PROVIDED ENTRIES
──────────

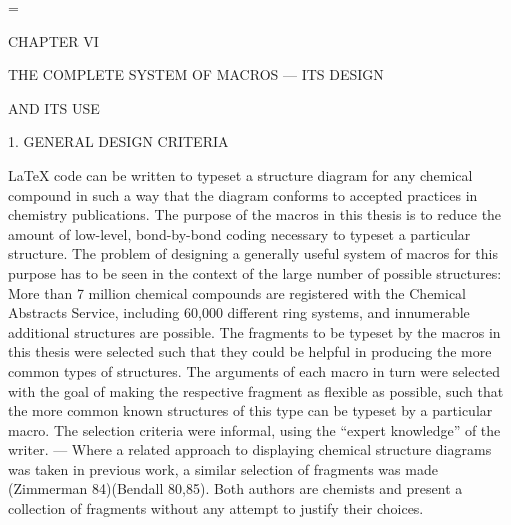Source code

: 
  \nofiles                          
  \def\LATEX{\LaTeX}
  \let\TEX = \TeX               
  \setcounter{totalnumber}{5}   
  \setcounter{topnumber}{3}     
  \setcounter{bottomnumber}{3}
  \setlength{\oddsidemargin}{3.9cm}     %
  \setlength{\textwidth}{5.7in}         %
  \setlength{\topmargin}{1cm}
  \setlength{\headheight}{.6cm}
  \setlength{\textheight}{8.5in}
  \setlength{\parindent}{1cm}
  \renewcommand{\baselinestretch}{1.5}
  \raggedbottom
  \setlength{\itemsep}{-2mm}
  
  
  
  
  
      
  \setcounter{page}{47}
  \setcounter{chapter}{6}
  =\tenrm
  \initial
 \newcommand{\ri}{No action is taken for any other value of
 the argument}
 
 \centerline{CHAPTER VI}
 \vspace{\len mm}
 \centerline{THE COMPLETE SYSTEM OF MACROS --- ITS DESIGN}
 \centerline{AND ITS USE}
 \vspace{\len mm}
 \centerline{1. GENERAL DESIGN CRITERIA}
 \vspace{\len mm}
 LaTeX code can be written to typeset a structure diagram for any
 chemical compound in such a way that the diagram conforms to
 accepted practices in chemistry publications.  The purpose
 of the macros in this thesis is to reduce the amount of 
 low-level, bond-by-bond coding necessary to typeset a particular
 structure.  The problem of designing a generally useful system
 of macros for this purpose has to be seen in the context
 of the large number of possible structures: More than 7 million
 chemical compounds are registered with the Chemical Abstracts
 Service, including 60,000 different ring systems, and
 innumerable additional structures are possible.
 The fragments to be typeset by the macros in this thesis were
 selected such that they could be helpful in producing the
 more common types of structures.  The arguments of each macro
 in turn were selected with the goal of making the respective
 fragment as flexible as possible, such that the more common
 known structures of this type can be typeset by a particular
 macro.  The selection criteria were informal, using the
 ``expert knowledge'' of the writer. --- Where a related 
 approach to displaying chemical structure diagrams was taken
 in previous work, a similar selection of fragments was made
 (Zimmerman 84)(Bendall 80,85). Both authors are chemists and
 present a collection of fragments without any attempt to
 justify their choices.
 
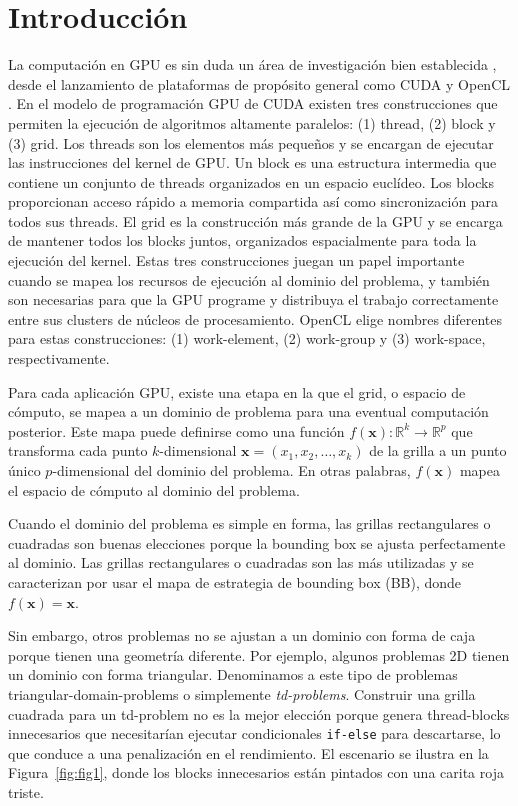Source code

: \documentclass[twocolumn,10pt,a4paper]{article}
\begin{document}
\section{Introducción}
\label{sec:introduction}

La computación en GPU es sin duda un área de investigación bien establecida
\cite{ref14,ref11,ref2}, desde el lanzamiento de plataformas de propósito
general como CUDA \cite{ref12} y OpenCL \cite{ref7}. En el modelo de
programación GPU de CUDA existen tres construcciones que permiten la ejecución
de algoritmos altamente paralelos: (1) thread, (2) block y (3) grid. Los
threads son los elementos más pequeños y se encargan de ejecutar las
instrucciones del kernel de GPU. Un block es una estructura intermedia que
contiene un conjunto de threads organizados en un espacio euclídeo. Los blocks
proporcionan acceso rápido a memoria compartida así como sincronización para
todos sus threads. El grid es la construcción más grande de la GPU y se encarga
de mantener todos los blocks juntos, organizados espacialmente para toda la
ejecución del kernel. Estas tres construcciones juegan un papel importante
cuando se mapea los recursos de ejecución al dominio del problema, y también
son necesarias para que la GPU programe y distribuya el trabajo correctamente
entre sus clusters de núcleos de procesamiento. OpenCL elige nombres
diferentes para estas construcciones: (1) work-element, (2) work-group y (3)
work-space, respectivamente.

Para cada aplicación GPU, existe una etapa en la que el grid, o espacio de
cómputo, se mapea a un dominio de problema para una eventual computación
posterior. Este mapa puede definirse como una función
$f(\mathbf{x}) : \mathbb{R}^k \rightarrow \mathbb{R}^p$
que transforma cada punto $k$-dimensional
$\mathbf{x} = (x_1, x_2, \ldots, x_k)$ de la grilla a un punto único
$p$-dimensional del dominio del problema. En otras palabras, $f(\mathbf{x})$
mapea el espacio de cómputo al dominio del problema.

Cuando el dominio del problema es simple en forma, las grillas rectangulares o
cuadradas son buenas elecciones porque la bounding box se ajusta perfectamente
al dominio. Las grillas rectangulares o cuadradas son las más utilizadas y se
caracterizan por usar el mapa de estrategia de bounding box (BB), donde
$f(\mathbf{x}) = \mathbf{x}$.

Sin embargo, otros problemas no se ajustan a un dominio con forma de caja
porque tienen una geometría diferente. Por ejemplo, algunos problemas 2D tienen
un dominio con forma triangular. Denominamos a este tipo de problemas
triangular-domain-problems o simplemente \emph{td-problems}. Construir una
grilla cuadrada para un td-problem no es la mejor elección porque genera
thread-blocks innecesarios que necesitarían ejecutar condicionales
\texttt{if-else} para descartarse, lo que conduce a una penalización en el
rendimiento. El escenario se ilustra en la Figura~\ref{fig:fig1}, donde los
blocks innecesarios están pintados con una carita roja triste.
\end{document}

──────────

TRY IT
Using only the listing above, restate exactly the lines from the line containing "grilla cuadrada para" through the line containing "rendimiento. El escenario", both included.

SOLUTION TO THE EXERCISE
grilla cuadrada para un td-problem no es la mejor elección porque genera
thread-blocks innecesarios que necesitarían ejecutar condicionales
\texttt{if-else} para descartarse, lo que conduce a una penalización en el
rendimiento. El escenario se ilustra en la Figura~\ref{fig:fig1}, donde los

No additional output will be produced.